Try the Roxio uninstaller: http://softwareupdates.roxio.com/gm/support/tools/roxizap.exe 

Also, stay away from Roxio ... their products are crappy ... if you're looking for a general purpose burning application, Nero BurningROM is a much better choice (and certainly less of a hassle)


----------



## woualex

Thanks for the tip Praetor, and I had nero  burning rom before I changed for roxio and I think I have the cd somewhere.


----------



## Praetor

Well worth the switch back to Nero-territory. Much more support for that proggie (not to mention far fewer flaws heehee)


----------



## woualex

I delete roxio but the "windows installer" window is always appearing.  But I 

  find something, when I stop "IKernel.exe" in "task" the message stops.  But I 

  don't know what is the link between the message about "ecdc.msi" and " 
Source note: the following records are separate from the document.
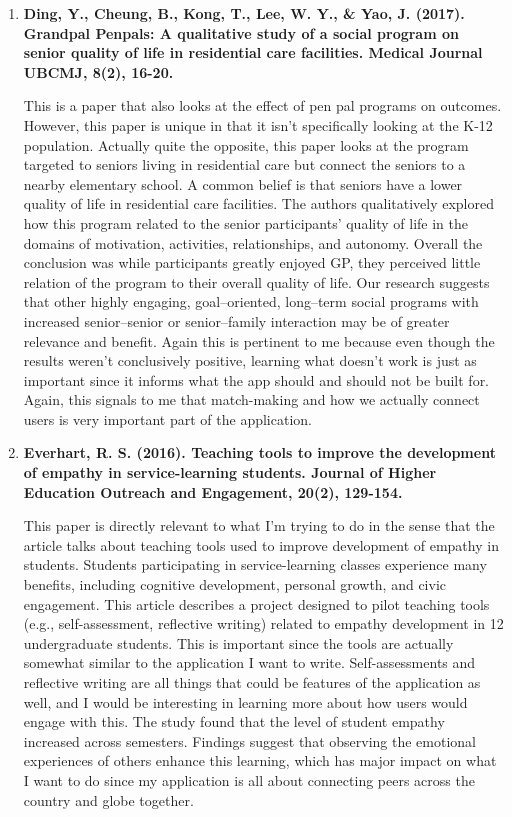 \documentclass[12pt, final]{article}
\begin{document}
\begin{enumerate}
\item \textbf{Ding, Y., Cheung, B., Kong, T., Lee, W. Y., \& Yao, J. (2017). Grandpal Penpals: A qualitative study of a social program on senior quality of life in residential care facilities. Medical Journal UBCMJ, 8(2), 16-20.}

This is a paper that also looks at the effect of pen pal programs on outcomes. However, this paper is unique in that it isn't specifically looking at the K-12 population. Actually quite the opposite, this paper looks at the program targeted to seniors living in residential care but connect the seniors to a nearby elementary school. A common belief is that seniors have a lower quality of life in residential care facilities. The authors qualitatively explored how this program related to the senior participants’ quality of life in the domains of motivation, activities, relationships, and autonomy. Overall the conclusion was while participants greatly enjoyed GP, they perceived little relation of the program to their overall quality of life. Our research suggests that other highly engaging, goal–oriented, long–term social programs with increased senior–senior or senior–family interaction may be of greater relevance and benefit. Again this is pertinent to me because even though the results weren't conclusively positive, learning what doesn't work is just as important since it informs what the app should and should not be built for. Again, this signals to me that match-making and how we actually connect users is very important part of the application. 

\item \textbf{Everhart, R. S. (2016). Teaching tools to improve the development of empathy in service-learning students. Journal of Higher Education Outreach and Engagement, 20(2), 129-154.}

This paper is directly relevant to what I'm trying to do in the sense that the article talks about teaching tools used to improve development of empathy in students. Students participating in service-learning classes experience many benefits, including cognitive development, personal growth, and civic engagement. This article describes a project designed to pilot teaching tools (e.g., self-assessment, reflective writing) related to empathy development in 12 undergraduate students. This is important since the tools are actually somewhat similar to the application I want to write. Self-assessments and reflective writing are all things that could be features of the application as well, and I would be interesting in learning more about how users would engage with this. The study found that the level of student empathy increased across semesters. Findings suggest that observing the emotional experiences of others enhance this learning, which has major impact on what I want to do since my application is all about connecting peers across the country and globe together. 


\end{enumerate}
\end{document}
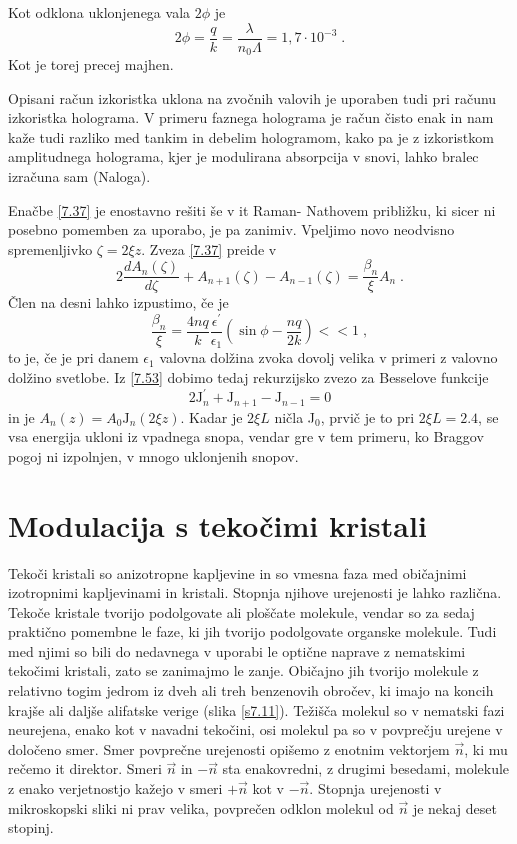 Kot odklona uklonjenega vala $2\phi$ je 
\begin{equation}
2\phi=\frac{q}{k}=\frac{\lambda}{n_{0}\Lambda}=1,7\cdot10^{-3}\;.\label{7.52}
\end{equation}
 Kot je torej precej majhen.

Opisani račun izkoristka uklona na zvočnih valovih je uporaben tudi
pri računu izkoristka holograma. V primeru faznega holograma je račun
čisto enak in nam kaže tudi razliko med tankim in debelim hologramom,
kako pa je z izkoristkom amplitudnega holograma, kjer je modulirana
absorpcija v snovi, lahko bralec izračuna sam (Naloga).

Enačbe \ref{7.37} je enostavno rešiti še v {it Raman- Nathovem približku},
ki sicer ni posebno pomemben za uporabo, je pa zanimiv. Vpeljimo novo
neodvisno spremenljivko $\zeta=2\xi z$. Zveza \ref{7.37} preide
v 
\begin{equation}
2\frac{dA_{n}(\zeta)}{d\zeta}+A_{n+1}(\zeta)-A_{n-1}(\zeta)=\frac{\beta_{n}}{\xi}A_{n}\;.\label{7.53}
\end{equation}
 Člen na desni lahko izpustimo, če je 
\begin{equation}
\frac{\beta_{n}}{\xi}=\frac{4nq}{k}\frac{\epsilon^{\prime}}{\epsilon_{1}}(\sin\phi-\frac{nq}{2k})<<1\;,\label{7.54}
\end{equation}
 to je, če je pri danem $\epsilon_{1}$ valovna dolžina zvoka dovolj
velika v primeri z valovno dolžino svetlobe. Iz \ref{7.53} dobimo
tedaj rekurzijsko zvezo za Besselove funkcije 
\begin{equation}
2\mbox{J}_{n}^{\prime}+\mbox{J}_{n+1}-\mbox{J}_{n-1}=0\label{7.55}
\end{equation}
 in je $A_{n}(z)=A_{0}\mbox{J}_{n}(2\xi z)$. Kadar je $2\xi L$ ničla
J$_{0}$, prvič je to pri $2\xi L=2.4$, se vsa energija ukloni iz
vpadnega snopa, vendar gre v tem primeru, ko Braggov pogoj ni izpolnjen,
v mnogo uklonjenih snopov.


\section{Modulacija s tekočimi kristali}

Tekoči kristali so anizotropne kapljevine in so vmesna faza med običajnimi
izotropnimi kapljevinami in kristali. Stopnja njihove urejenosti je
lahko različna. Tekoče kristale tvorijo podolgovate ali ploščate molekule,
vendar so za sedaj praktično pomembne le faze, ki jih tvorijo podolgovate
organske molekule. Tudi med njimi so bili do nedavnega v uporabi le
optične naprave z nematskimi tekočimi kristali, zato se zanimajmo
le zanje. Običajno jih tvorijo molekule z relativno togim jedrom iz
dveh ali treh benzenovih obročev, ki imajo na koncih krajše ali daljše
alifatske verige (slika \ref{s7.11}). Težišča molekul so v nematski
fazi neurejena, enako kot v navadni tekočini, osi molekul pa so v
povprečju urejene v določeno smer. Smer povprečne urejenosti opišemo
z enotnim vektorjem $\vec{n}$, ki mu rečemo {it direktor}. Smeri
$\vec{n}$ in $-\vec{n}$ sta enakovredni, z drugimi besedami, molekule
z enako verjetnostjo kažejo v smeri $+\vec{n}$ kot v $-\vec{n}$.
Stopnja urejenosti v mikroskopski sliki ni prav velika, povprečen
odklon molekul od $\vec{n}$ je nekaj deset stopinj.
  IKernel.exe".  And when I open anything, a clip, picture, etc., "Ikerel.exe" 

  reappear and the message also.


----------



## Praetor

> I delete roxio but the "windows installer" window is always appearing. But I find something, when I stop "IKernel.exe" in "task" the message stops. But I don't know what is the link between the message about "ecdc.msi" and " IKernel.exe". And when I open anything, a clip, picture, etc., "Ikerel.exe" reappear and the message also.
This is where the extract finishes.